Gadoteric acid, sold under the brand name Dotarem among others, is a macrocycle-structured gadolinium-based MRI contrast agent (GBCA). It consists of the organic acid DOTA as a chelating agent, and gadolinium (Gd^{3+}), and is used in form of the meglumine salt (gadoterate meglumine). The paramagnetic property of gadoteric acid reduces the T1 relaxation time (and to some extent the T2 and T2* relaxation times) in MRI, which is the source of its clinical utility. Because it has magnetic properties, gadoteric acid develops a magnetic moment when put under a magnetic field, which increases the signal intensity (brightness) of tissues during MRI imaging.

==Medical uses==
It is widely used in the United States for Breast MRI imaging for women who have or are suspected to have breast cancer. It is also used for imaging of blood vessels and inflamed or diseased tissue where the blood vessels become 'leaky'. It is often used when viewing intracranial lesions with abnormal vascularity or abnormalities in the blood–brain barrier. Gadoteric acid is used for MRI imaging of the brain, spine, and associated tissues for adult and pediatric (2 years of age or older) patients. The meglumine salt it takes the form of crosses the blood brain barrier of tissue with abnormal vasculature, highlighting the affected area with MRI. Gadoterate does cross the intact blood-brain barrier, so it might affect or enhance normal brain tissue in imaging. Dotarem is administered through an intravenous bolus injection, either manually or through a power injection.

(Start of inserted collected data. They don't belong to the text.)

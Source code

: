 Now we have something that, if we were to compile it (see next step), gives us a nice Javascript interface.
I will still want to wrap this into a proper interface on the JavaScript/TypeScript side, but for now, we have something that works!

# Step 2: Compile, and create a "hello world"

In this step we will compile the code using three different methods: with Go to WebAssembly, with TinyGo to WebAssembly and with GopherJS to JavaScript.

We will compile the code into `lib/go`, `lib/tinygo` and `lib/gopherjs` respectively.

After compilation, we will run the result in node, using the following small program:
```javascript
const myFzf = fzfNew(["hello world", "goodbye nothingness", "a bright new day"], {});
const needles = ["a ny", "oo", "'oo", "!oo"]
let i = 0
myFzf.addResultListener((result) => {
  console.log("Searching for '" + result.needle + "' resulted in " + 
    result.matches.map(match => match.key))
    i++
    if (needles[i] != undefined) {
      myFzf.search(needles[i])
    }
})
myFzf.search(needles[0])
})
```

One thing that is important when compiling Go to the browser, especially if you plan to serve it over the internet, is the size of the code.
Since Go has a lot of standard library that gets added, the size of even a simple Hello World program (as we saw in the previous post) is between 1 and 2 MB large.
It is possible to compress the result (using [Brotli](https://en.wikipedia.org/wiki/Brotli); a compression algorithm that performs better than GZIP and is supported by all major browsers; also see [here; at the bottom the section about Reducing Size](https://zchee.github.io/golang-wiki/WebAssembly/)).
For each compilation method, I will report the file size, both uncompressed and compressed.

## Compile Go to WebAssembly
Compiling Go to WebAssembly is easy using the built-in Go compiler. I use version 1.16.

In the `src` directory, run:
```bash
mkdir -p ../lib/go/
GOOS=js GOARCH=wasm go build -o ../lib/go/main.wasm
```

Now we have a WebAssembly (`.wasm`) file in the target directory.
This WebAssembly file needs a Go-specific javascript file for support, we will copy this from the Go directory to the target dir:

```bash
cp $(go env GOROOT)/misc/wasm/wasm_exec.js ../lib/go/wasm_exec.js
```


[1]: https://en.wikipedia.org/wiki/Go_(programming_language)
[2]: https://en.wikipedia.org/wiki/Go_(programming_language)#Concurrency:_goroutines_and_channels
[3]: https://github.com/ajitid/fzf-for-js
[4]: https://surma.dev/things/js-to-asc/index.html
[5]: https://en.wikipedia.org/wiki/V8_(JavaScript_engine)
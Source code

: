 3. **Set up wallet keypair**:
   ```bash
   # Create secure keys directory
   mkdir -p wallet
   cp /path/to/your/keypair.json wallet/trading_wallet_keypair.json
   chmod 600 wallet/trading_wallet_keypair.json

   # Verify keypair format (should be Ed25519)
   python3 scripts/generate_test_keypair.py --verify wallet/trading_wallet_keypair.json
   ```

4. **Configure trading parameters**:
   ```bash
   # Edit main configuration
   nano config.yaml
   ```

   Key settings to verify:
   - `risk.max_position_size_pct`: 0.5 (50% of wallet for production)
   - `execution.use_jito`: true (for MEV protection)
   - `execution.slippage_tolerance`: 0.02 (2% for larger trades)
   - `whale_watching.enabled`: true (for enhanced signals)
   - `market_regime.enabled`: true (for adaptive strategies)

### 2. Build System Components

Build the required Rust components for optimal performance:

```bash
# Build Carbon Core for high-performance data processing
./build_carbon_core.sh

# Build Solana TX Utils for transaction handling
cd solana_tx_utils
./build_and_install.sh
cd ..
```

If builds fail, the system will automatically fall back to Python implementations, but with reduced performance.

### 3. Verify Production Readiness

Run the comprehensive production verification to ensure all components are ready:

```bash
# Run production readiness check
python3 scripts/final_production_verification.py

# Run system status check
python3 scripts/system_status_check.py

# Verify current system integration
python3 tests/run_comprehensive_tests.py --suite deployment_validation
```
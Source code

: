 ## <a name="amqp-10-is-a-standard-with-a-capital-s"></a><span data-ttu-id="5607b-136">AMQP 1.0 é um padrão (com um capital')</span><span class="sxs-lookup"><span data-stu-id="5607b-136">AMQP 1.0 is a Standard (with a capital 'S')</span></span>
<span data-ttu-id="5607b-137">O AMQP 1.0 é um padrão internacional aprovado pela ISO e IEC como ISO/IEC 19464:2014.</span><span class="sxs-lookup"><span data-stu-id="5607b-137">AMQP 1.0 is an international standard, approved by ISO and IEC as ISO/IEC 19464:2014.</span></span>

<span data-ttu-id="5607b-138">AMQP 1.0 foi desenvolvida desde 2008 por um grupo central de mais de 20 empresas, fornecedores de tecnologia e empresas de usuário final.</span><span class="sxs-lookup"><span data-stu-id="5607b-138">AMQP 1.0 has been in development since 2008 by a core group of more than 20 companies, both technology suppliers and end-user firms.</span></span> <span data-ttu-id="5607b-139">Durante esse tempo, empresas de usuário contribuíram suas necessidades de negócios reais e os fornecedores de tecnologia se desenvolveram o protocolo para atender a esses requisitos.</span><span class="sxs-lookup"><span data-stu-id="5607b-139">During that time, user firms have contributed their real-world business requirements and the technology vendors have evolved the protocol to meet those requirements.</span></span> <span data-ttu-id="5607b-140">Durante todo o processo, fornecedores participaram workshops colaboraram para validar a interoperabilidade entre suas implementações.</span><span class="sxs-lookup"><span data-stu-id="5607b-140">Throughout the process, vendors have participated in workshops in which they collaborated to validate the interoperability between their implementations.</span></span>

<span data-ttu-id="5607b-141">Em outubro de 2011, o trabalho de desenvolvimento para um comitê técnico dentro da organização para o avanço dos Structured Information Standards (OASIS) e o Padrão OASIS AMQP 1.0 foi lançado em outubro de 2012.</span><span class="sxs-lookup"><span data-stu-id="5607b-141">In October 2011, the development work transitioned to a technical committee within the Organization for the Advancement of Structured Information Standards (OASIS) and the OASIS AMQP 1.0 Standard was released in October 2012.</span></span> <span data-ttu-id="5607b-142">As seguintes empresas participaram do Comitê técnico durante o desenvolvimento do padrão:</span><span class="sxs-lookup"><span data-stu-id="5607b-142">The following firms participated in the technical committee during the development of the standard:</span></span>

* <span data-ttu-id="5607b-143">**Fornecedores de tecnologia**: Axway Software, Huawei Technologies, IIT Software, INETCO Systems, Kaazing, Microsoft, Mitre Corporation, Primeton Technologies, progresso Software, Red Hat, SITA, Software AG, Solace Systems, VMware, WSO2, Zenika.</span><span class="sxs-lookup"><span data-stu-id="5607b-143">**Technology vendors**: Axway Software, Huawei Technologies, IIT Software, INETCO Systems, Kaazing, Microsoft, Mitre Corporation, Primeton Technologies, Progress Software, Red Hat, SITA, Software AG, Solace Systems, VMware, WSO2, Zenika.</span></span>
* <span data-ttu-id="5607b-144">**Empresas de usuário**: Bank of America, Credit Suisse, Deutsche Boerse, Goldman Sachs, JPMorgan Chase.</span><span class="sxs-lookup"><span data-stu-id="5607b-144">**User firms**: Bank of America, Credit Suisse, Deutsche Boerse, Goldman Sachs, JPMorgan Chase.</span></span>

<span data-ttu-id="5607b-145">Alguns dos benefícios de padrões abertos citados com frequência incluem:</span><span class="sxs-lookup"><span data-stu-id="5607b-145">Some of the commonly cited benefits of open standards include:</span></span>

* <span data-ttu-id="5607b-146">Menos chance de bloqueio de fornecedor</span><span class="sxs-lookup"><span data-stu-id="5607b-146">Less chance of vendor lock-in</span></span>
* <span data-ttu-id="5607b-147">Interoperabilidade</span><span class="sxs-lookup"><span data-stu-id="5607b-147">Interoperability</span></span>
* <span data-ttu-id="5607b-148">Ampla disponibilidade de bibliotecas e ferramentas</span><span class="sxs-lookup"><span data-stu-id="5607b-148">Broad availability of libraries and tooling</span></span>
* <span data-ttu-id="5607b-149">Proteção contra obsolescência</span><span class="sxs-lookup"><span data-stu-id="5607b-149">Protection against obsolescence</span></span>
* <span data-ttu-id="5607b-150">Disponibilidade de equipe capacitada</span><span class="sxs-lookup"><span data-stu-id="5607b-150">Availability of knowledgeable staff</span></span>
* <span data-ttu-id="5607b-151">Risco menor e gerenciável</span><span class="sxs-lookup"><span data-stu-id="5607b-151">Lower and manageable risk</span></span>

Dotarem can stay in the body for years.

==Adverse effects==
It is retained in the brain at a measurable level after an injection at standard dose (0.1 mmol/kg). In vitro studies found it neurotoxic, less so than linears agents.

Drugs with gadolinium-based contrasting agents can cause nephrogenic systemic fibrosis (NSF, or gadolinium-induced fibrosis) for those with impaired elimination of the drug. Those most at risk for NSF include patients with chronic or severe kidney disease and acute kidney injury.

The rate of side effects are uncommon (0.1 to 1.0%), including nausea, headache, injection site reactions, hypertension, hypotension, dizziness, feeling hot, and somnolence.

== Pharmacology ==
A 2020 study found Clariscan was retained more in the cerebrum, cerebellum, kidney and liver of rats than those injected with Dotarem.

==History==
The drug, under the brand name Dotarem, was brought to market by Guerbet. It was launched on French market in 1989 and was FDA-approved in United States in March 2013. As of 2013, gadoteric acid was approved in around 70 countries. Dotarem is the seventh FDA-approved GBCA for use in central nervous system MRI.

In 2019, GE Healthcare launched gadoteric acid medication (as gadoterate meglumine) under the brand name Clariscan.